++++ Materials provided

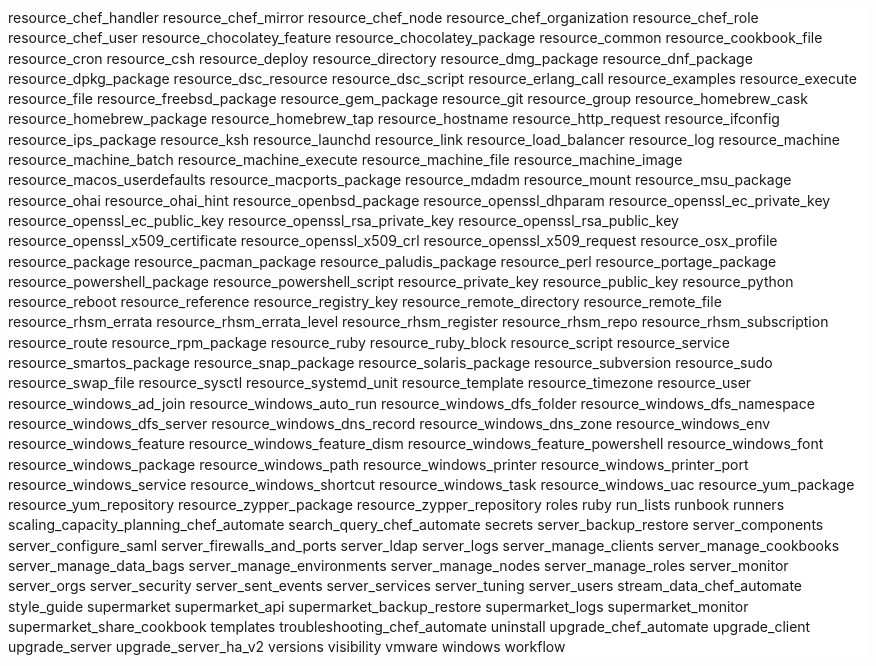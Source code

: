 resource_chef_handler resource_chef_mirror resource_chef_node
resource_chef_organization resource_chef_role resource_chef_user
resource_chocolatey_feature resource_chocolatey_package
resource_common resource_cookbook_file resource_cron resource_csh
resource_deploy resource_directory resource_dmg_package
resource_dnf_package resource_dpkg_package resource_dsc_resource
resource_dsc_script resource_erlang_call resource_examples
resource_execute resource_file resource_freebsd_package
resource_gem_package resource_git resource_group
resource_homebrew_cask resource_homebrew_package
resource_homebrew_tap resource_hostname resource_http_request
resource_ifconfig resource_ips_package resource_ksh
resource_launchd resource_link resource_load_balancer resource_log
resource_machine resource_machine_batch resource_machine_execute
resource_machine_file resource_machine_image
resource_macos_userdefaults resource_macports_package
resource_mdadm resource_mount resource_msu_package resource_ohai
resource_ohai_hint resource_openbsd_package
resource_openssl_dhparam resource_openssl_ec_private_key
resource_openssl_ec_public_key resource_openssl_rsa_private_key
resource_openssl_rsa_public_key resource_openssl_x509_certificate
resource_openssl_x509_crl resource_openssl_x509_request
resource_osx_profile resource_package resource_pacman_package
resource_paludis_package resource_perl resource_portage_package
resource_powershell_package resource_powershell_script
resource_private_key resource_public_key resource_python
resource_reboot resource_reference resource_registry_key
resource_remote_directory resource_remote_file
resource_rhsm_errata resource_rhsm_errata_level
resource_rhsm_register resource_rhsm_repo
resource_rhsm_subscription resource_route resource_rpm_package
resource_ruby resource_ruby_block resource_script resource_service
resource_smartos_package resource_snap_package
resource_solaris_package resource_subversion resource_sudo
resource_swap_file resource_sysctl resource_systemd_unit
resource_template resource_timezone resource_user
resource_windows_ad_join resource_windows_auto_run
resource_windows_dfs_folder resource_windows_dfs_namespace
resource_windows_dfs_server resource_windows_dns_record
resource_windows_dns_zone resource_windows_env
resource_windows_feature resource_windows_feature_dism
resource_windows_feature_powershell resource_windows_font
resource_windows_package resource_windows_path
resource_windows_printer resource_windows_printer_port
resource_windows_service resource_windows_shortcut
resource_windows_task resource_windows_uac resource_yum_package
resource_yum_repository resource_zypper_package
resource_zypper_repository roles ruby run_lists runbook runners
scaling_capacity_planning_chef_automate
search_query_chef_automate secrets server_backup_restore
server_components server_configure_saml server_firewalls_and_ports
server_ldap server_logs server_manage_clients
server_manage_cookbooks server_manage_data_bags
server_manage_environments server_manage_nodes server_manage_roles
server_monitor server_orgs server_security server_sent_events
server_services server_tuning server_users
stream_data_chef_automate style_guide supermarket supermarket_api
supermarket_backup_restore supermarket_logs supermarket_monitor
supermarket_share_cookbook templates troubleshooting_chef_automate
uninstall upgrade_chef_automate upgrade_client upgrade_server
upgrade_server_ha_v2 versions visibility vmware windows workflow

</div>
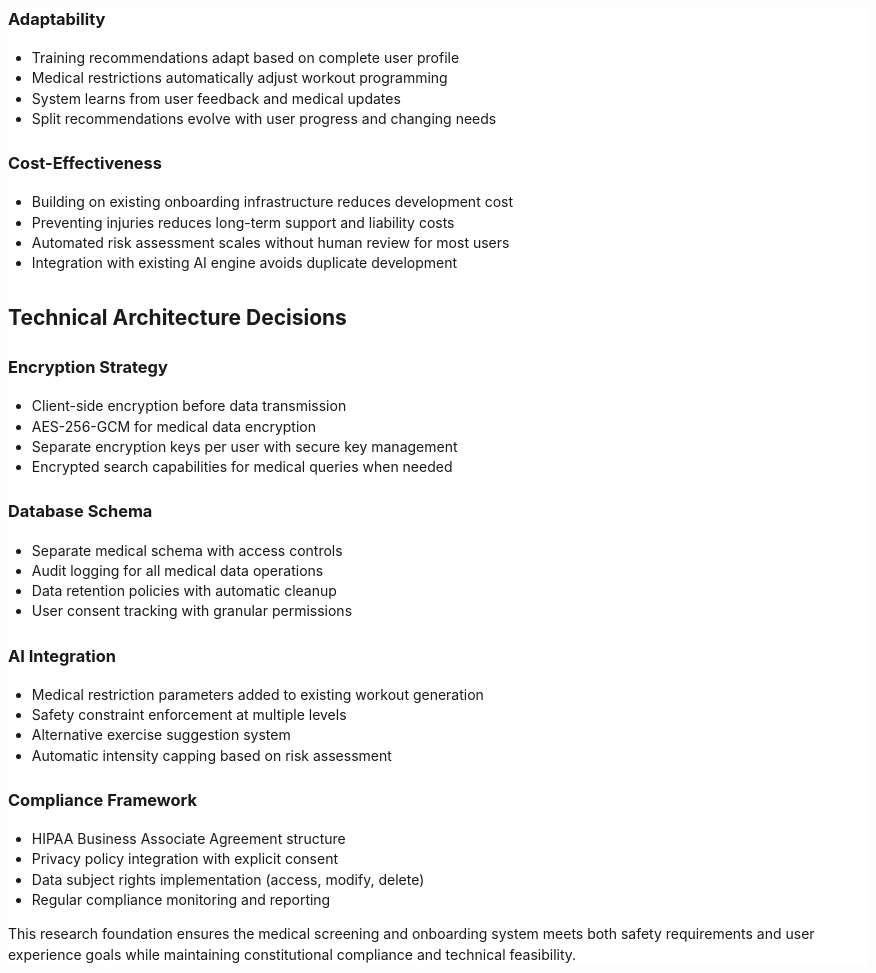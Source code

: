 ### Adaptability
- Training recommendations adapt based on complete user profile
- Medical restrictions automatically adjust workout programming
- System learns from user feedback and medical updates
- Split recommendations evolve with user progress and changing needs

### Cost-Effectiveness
- Building on existing onboarding infrastructure reduces development cost
- Preventing injuries reduces long-term support and liability costs
- Automated risk assessment scales without human review for most users
- Integration with existing AI engine avoids duplicate development

## Technical Architecture Decisions

### Encryption Strategy
- Client-side encryption before data transmission
- AES-256-GCM for medical data encryption
- Separate encryption keys per user with secure key management
- Encrypted search capabilities for medical queries when needed

### Database Schema
- Separate medical schema with access controls
- Audit logging for all medical data operations
- Data retention policies with automatic cleanup
- User consent tracking with granular permissions

### AI Integration
- Medical restriction parameters added to existing workout generation
- Safety constraint enforcement at multiple levels
- Alternative exercise suggestion system
- Automatic intensity capping based on risk assessment

### Compliance Framework
- HIPAA Business Associate Agreement structure
- Privacy policy integration with explicit consent
- Data subject rights implementation (access, modify, delete)
- Regular compliance monitoring and reporting

This research foundation ensures the medical screening and onboarding system meets both safety requirements and user experience goals while maintaining constitutional compliance and technical feasibility.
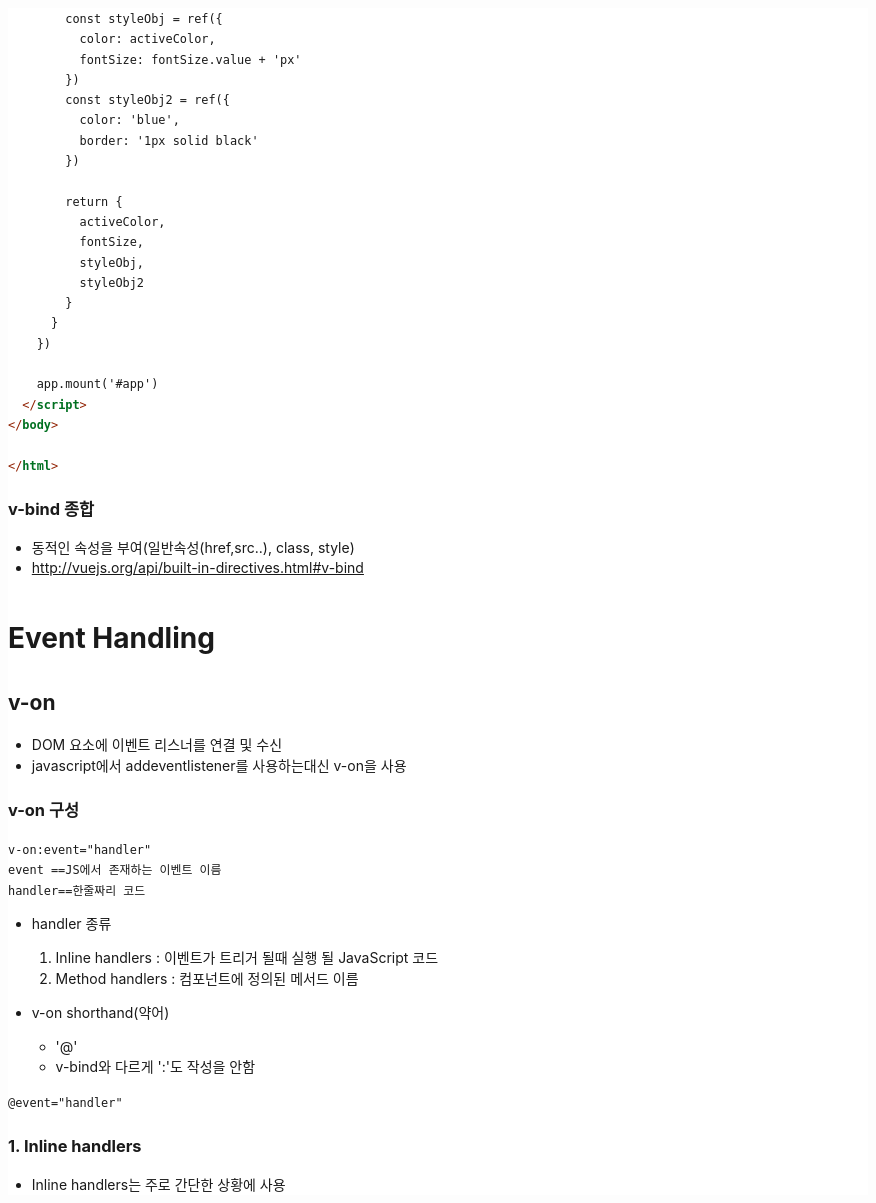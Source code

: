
 ```html
        const styleObj = ref({
          color: activeColor,
          fontSize: fontSize.value + 'px'
        })
        const styleObj2 = ref({
          color: 'blue',
          border: '1px solid black'
        })

        return {
          activeColor,
          fontSize,
          styleObj,
          styleObj2
        }
      }
    })

    app.mount('#app')
  </script>
</body>

</html>

```

### v-bind 종합
* 동적인 속성을 부여(일반속성(href,src..), class, style)
* http://vuejs.org/api/built-in-directives.html#v-bind

# Event Handling
## v-on
* DOM 요소에 이벤트 리스너를 연결 및 수신
* javascript에서 addeventlistener를 사용하는대신 v-on을 사용
### v-on 구성
```html
v-on:event="handler"
event ==JS에서 존재하는 이벤트 이름
handler==한줄짜리 코드
```
* handler 종류
  1. Inline handlers : 이벤트가 트리거 될때 실행 될 JavaScript 코드
  2. Method handlers : 컴포넌트에 정의된 메서드 이름

* v-on shorthand(약어)
  - '@'
  - v-bind와 다르게 ':'도 작성을 안함
```html
@event="handler"
```
### 1. Inline handlers
* Inline handlers는 주로 간단한 상황에 사용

++++++++

_Problem statement_:
In the listing above, find the line with "upgrade_server_ha_v2 versions visibility" and the line with "- Safety constraint". Copy exactly those two and every line between, without the pictures.

_Response_:
upgrade_server_ha_v2 versions visibility vmware windows workflow

</div>
Source code

: ### Adaptability
- Training recommendations adapt based on complete user profile
- Medical restrictions automatically adjust workout programming
- System learns from user feedback and medical updates
- Split recommendations evolve with user progress and changing needs

### Cost-Effectiveness
- Building on existing onboarding infrastructure reduces development cost
- Preventing injuries reduces long-term support and liability costs
- Automated risk assessment scales without human review for most users
- Integration with existing AI engine avoids duplicate development

## Technical Architecture Decisions

### Encryption Strategy
- Client-side encryption before data transmission
- AES-256-GCM for medical data encryption
- Separate encryption keys per user with secure key management
- Encrypted search capabilities for medical queries when needed

### Database Schema
- Separate medical schema with access controls
- Audit logging for all medical data operations
- Data retention policies with automatic cleanup
- User consent tracking with granular permissions

### AI Integration
- Medical restriction parameters added to existing workout generation
- Safety constraint enforcement at multiple levels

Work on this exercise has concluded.